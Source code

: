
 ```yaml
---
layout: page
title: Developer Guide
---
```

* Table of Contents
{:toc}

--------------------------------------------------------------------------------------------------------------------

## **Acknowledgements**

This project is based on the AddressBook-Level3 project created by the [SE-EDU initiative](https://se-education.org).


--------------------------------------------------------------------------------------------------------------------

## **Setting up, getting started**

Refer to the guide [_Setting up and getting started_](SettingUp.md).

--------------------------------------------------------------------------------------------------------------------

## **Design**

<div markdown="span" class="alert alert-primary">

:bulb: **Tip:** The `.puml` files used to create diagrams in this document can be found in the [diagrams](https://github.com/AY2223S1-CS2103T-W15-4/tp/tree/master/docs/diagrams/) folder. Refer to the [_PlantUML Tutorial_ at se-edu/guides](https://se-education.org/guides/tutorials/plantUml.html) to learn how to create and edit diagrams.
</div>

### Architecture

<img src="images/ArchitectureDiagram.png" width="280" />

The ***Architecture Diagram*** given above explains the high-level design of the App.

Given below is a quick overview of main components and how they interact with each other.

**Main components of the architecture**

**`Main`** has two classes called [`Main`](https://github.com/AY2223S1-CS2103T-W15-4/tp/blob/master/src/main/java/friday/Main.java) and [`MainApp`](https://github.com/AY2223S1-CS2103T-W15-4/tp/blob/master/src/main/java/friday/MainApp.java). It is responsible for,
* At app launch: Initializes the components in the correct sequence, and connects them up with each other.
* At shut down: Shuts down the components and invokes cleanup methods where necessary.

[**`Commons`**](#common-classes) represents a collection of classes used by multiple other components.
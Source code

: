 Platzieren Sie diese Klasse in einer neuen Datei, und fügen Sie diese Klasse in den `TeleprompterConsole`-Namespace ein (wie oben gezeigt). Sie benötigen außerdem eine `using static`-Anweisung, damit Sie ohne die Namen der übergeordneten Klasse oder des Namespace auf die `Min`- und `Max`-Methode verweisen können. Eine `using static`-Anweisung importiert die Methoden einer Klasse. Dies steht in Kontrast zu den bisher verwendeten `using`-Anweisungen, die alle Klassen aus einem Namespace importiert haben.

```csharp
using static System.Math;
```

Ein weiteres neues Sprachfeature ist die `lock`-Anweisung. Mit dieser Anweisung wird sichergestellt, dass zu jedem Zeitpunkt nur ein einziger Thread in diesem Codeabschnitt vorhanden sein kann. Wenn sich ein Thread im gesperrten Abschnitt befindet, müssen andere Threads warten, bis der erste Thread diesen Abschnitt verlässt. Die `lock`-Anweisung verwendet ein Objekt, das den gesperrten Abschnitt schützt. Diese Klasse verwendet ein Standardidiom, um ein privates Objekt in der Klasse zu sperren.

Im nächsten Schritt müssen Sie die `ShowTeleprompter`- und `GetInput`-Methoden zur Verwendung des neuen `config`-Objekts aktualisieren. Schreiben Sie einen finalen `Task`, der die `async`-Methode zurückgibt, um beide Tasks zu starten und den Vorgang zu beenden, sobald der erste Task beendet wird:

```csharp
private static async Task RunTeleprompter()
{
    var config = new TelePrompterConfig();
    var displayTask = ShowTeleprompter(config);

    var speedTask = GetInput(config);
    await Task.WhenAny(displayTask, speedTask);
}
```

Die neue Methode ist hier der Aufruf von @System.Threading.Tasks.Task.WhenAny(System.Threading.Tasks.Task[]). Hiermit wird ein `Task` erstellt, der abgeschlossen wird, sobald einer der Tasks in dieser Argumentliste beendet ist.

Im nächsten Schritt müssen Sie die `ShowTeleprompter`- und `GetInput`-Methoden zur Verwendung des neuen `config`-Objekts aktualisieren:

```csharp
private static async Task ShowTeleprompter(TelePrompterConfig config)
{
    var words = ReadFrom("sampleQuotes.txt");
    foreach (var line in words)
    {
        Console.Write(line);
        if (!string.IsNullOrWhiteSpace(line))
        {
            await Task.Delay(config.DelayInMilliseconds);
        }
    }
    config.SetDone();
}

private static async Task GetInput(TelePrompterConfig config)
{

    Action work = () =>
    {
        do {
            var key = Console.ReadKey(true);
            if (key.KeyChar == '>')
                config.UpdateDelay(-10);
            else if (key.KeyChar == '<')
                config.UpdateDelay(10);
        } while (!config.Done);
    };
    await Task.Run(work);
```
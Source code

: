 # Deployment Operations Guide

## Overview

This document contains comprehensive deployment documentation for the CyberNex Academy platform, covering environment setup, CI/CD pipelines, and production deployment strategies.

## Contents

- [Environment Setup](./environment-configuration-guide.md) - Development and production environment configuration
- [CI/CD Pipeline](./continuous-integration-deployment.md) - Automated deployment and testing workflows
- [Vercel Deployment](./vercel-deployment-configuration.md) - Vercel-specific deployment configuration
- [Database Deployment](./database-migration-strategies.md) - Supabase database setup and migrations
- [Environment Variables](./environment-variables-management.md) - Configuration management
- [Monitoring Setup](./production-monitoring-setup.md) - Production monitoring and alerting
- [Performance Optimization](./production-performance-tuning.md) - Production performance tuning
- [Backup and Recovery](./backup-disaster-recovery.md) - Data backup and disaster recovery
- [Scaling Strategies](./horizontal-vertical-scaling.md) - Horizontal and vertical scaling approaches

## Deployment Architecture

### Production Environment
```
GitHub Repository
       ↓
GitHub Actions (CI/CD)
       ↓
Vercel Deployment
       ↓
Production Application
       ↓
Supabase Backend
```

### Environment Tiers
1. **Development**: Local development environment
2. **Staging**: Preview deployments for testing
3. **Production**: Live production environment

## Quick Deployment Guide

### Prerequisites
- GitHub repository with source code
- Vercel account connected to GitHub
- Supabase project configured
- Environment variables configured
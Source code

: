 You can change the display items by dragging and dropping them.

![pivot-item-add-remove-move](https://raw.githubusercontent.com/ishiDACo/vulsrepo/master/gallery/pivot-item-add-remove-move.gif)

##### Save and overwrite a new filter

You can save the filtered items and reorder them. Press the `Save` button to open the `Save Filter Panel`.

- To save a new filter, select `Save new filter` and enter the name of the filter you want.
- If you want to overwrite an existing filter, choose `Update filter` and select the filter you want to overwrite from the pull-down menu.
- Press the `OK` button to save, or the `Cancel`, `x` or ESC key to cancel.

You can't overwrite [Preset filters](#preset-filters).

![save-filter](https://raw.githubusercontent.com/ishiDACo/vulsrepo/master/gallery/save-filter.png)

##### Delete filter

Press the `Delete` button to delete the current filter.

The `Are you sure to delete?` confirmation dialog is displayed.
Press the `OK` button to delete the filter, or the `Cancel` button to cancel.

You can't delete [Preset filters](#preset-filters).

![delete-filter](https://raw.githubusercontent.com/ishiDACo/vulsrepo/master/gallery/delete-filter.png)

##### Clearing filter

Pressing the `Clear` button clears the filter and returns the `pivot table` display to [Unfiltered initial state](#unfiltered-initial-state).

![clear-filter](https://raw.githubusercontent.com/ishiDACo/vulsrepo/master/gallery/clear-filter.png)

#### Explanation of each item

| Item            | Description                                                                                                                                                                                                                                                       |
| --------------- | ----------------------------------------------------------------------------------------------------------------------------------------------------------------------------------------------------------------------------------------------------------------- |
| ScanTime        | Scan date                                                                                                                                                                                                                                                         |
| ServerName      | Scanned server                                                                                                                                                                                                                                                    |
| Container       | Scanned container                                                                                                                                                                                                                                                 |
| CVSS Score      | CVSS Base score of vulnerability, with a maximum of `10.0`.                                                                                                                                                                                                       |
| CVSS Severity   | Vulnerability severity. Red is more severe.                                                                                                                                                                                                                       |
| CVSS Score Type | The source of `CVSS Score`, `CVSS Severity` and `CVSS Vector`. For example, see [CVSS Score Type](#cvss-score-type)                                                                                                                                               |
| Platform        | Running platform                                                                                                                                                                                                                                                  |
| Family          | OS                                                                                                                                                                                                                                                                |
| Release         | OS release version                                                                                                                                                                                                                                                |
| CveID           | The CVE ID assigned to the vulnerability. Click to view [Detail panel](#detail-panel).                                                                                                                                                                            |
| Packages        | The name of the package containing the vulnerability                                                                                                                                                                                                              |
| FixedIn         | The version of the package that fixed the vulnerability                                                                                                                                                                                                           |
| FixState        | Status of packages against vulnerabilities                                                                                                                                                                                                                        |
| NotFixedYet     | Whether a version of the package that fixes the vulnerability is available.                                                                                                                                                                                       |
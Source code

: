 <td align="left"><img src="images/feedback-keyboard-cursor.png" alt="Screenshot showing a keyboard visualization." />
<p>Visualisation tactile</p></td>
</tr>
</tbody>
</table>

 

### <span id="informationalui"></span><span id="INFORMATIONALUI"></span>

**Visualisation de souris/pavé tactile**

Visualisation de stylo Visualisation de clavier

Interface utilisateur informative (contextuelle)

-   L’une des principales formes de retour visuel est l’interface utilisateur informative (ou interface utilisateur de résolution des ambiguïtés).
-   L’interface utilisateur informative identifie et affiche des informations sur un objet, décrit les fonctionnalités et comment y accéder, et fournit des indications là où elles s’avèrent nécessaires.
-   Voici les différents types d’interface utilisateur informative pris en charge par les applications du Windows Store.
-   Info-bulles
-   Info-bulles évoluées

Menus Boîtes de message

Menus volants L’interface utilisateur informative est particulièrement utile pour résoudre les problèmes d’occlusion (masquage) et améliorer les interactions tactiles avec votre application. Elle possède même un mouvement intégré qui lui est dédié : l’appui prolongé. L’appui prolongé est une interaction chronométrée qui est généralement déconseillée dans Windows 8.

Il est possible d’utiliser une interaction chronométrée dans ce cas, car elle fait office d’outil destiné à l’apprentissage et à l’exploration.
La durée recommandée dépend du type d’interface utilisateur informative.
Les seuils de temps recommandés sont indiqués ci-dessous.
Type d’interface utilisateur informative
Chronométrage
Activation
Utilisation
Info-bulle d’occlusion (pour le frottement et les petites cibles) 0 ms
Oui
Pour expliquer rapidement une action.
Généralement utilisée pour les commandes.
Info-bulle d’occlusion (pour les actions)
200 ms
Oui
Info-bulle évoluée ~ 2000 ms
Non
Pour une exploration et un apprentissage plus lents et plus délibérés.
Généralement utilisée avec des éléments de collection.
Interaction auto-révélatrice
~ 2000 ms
=======
## What you are asked to do:
Among the lines above, which hold the word "collection"? Report each one.

## Written response:
[**`Commons`**](#common-classes) represents a collection of classes used by multiple other components.
Généralement utilisée avec des éléments de collection.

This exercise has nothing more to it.